Adela Alvarez and Nan Martin
By Marissa Alanis
Nan Martin hadn’t planned on attending the Zumba class that her friend and instructor, Adela Alvarez, taught at Hope Community Church in Rogers, a small town in the Minneapolis–St. Paul area.
But wintry weather on Jan. 9, 2014 led Martin’s personal trainer to cancel their appointment. Undeterred by the weather, Martin didn’t want to stay at home. She headed to the Zumba class instead, which was the first time she attended Alvarez’s Thursday night class. Martin usually went to her class on Monday nights.
Alvarez, who was 49, taught at least five Zumba classes each week in addition to working as a high school Spanish teacher. Halfway through the class, Alvarez decided to give the students a water break.

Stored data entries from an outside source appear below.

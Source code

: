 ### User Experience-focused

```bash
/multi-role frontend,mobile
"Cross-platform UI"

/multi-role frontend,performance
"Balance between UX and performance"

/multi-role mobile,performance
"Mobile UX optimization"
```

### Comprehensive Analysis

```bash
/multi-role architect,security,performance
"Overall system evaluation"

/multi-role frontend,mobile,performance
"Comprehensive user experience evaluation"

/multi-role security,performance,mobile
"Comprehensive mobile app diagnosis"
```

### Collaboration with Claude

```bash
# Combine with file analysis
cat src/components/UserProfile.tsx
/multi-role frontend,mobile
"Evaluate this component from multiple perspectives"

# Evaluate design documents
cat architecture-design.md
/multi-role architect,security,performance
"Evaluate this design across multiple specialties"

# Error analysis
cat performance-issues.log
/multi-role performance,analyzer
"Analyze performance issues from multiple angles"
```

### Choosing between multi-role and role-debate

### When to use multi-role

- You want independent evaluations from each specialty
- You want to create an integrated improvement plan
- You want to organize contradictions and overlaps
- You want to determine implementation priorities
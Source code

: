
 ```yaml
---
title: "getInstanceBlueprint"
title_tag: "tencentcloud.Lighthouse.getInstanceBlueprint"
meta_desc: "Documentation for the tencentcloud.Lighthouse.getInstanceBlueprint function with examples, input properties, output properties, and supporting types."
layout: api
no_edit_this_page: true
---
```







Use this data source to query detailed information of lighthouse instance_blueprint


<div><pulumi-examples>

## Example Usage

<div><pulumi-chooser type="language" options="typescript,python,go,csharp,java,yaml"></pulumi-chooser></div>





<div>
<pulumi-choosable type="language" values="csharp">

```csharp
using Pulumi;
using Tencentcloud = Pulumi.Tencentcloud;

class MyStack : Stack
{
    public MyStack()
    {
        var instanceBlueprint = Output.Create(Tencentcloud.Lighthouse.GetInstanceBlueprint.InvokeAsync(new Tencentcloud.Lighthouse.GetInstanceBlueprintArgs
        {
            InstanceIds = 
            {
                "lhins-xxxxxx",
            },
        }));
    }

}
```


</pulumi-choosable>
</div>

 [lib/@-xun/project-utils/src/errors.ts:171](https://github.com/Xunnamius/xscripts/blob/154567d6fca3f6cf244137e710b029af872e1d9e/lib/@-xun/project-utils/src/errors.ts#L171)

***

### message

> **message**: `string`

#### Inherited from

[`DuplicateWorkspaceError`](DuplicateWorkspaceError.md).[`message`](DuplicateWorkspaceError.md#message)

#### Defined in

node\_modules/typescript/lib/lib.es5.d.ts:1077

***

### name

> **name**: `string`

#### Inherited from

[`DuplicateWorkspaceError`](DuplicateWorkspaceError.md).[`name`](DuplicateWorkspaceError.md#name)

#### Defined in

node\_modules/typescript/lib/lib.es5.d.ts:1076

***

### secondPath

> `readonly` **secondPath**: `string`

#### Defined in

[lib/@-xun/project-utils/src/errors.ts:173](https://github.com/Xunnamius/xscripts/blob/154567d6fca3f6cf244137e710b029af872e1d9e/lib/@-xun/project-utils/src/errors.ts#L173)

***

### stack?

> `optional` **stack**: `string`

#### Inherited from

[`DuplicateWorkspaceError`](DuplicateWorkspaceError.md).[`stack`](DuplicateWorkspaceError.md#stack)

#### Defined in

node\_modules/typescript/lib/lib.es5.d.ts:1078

“She is leaning against the wall, taking a sip of water and she almost looked right through me and she just said, ‘I don’t feel well,” Martin recalled. “She just collapsed.”
Martin, who had renewed her AHA CPR training a week before, immediately checked Alvarez’s pulse while another student ran to call 911. Martin detected a faint pulse and gave Alvarez two rescue breaths.
Martin checked her pulse again. There was no pulse. The dispatcher, who was on the phone by this time, told Martin to start compressions and remained on the line to guide her.
“She would say ‘Speed it up’ or ‘You’re going too slow’,” Martin recalled. “She helped me keep my pace up, which was great.”
As Martin did CPR, she sang the song Stayin’ Alive, which has the right beat for performing chest compressions. When performing CPR, rescuers should push on the chest at a rate of 100 to 120 compressions per minute.
“It’s so weird, but I wasn’t scared,” she said. “I was amazed at the adrenaline – the whole adrenaline rush. I knew what I had to do and it’s so different when you’re doing CPR on a manikin versus when you’re doing CPR on someone you love.”
Martin performed CPR for about 25 minutes before emergency help arrived at the church, which is located in a rural area. First responders from about three to four nearby communities arrived. The paramedics shocked Alvarez’s heart five times before rushing her to the hospital.
In the first week of hospitalization, Alvarez had kidney failure and liver failure. She started to become weak. Doctors had to use an ECMO machine to help her heart. But Alvarez experienced complications and lost circulation in her right leg. Doctors had to amputate her leg above the knee.
It was about 45 days after her cardiac arrest that Alvarez started to come out of her coma.
“When they take me out of the medicines for the coma, they were able to do a CAT scan and the doctors came out and literally say to my husband, ‘It’s a miracle. Her brain has zero damage. It was as if nothing happened,” she said.
Alvarez spent about three months in the hospital. She attributes her faith in God, prayers from family and friends and gratitude with helping her survive and recover.
“I know that God was there all the time with me,” she said. “Even though it wasn’t easy because in the recovery, I remember feeling a lot of physical pain. …I was so grateful to be alive. That was my thing – be grateful. I’m alive. I say ‘It’s ok. I don’t have a leg. I can’t live without a heart. It’s okay if I live without a leg.’
Pictured above: Adela leaving the hospital.
Later in 2014, Alvarez received the Zumba Fitness Inspiration Award at the Zumba convention in Orlando. A nurse who was also a Zumba instructor was inspired by Alvarez’s story at the event that she helped lead efforts to teach CPR to Zumba instructors. CPR is now taught to instructors at the annual convention.
Alvarez is now an AHA CPR instructor who teaches BLS and runs a CPR training business. She teaches once a month at the high school where she previously worked as a Spanish teacher.
“I love it,” she said. “I share my story in every class. After I share my story, it changes the point of view of the people in the class.”
Pictured above: Adela, center, is now a CPR training instructor.
Martin has followed Alvarez’s footsteps and now is a Zumba instructor. Martin said Alvarez is never far from her thoughts.
“I really miss dancing with her,” she said. “Number one – she is an amazing woman. Even before all of this happened, Adela is just one of those shining lights who walks into the room and you can feel it come off of her. Her classes were amazing.”
Martin said she urges the public to take a CPR training class because it can save the life of someone you know or love.
“I just can’t emphasize enough – take it,” she said. “A lot of people say,’ I’ll never need that. I’ll never use that.’ Never say never because you know never know when a 49-year-old fit woman is going to drop in front of you.”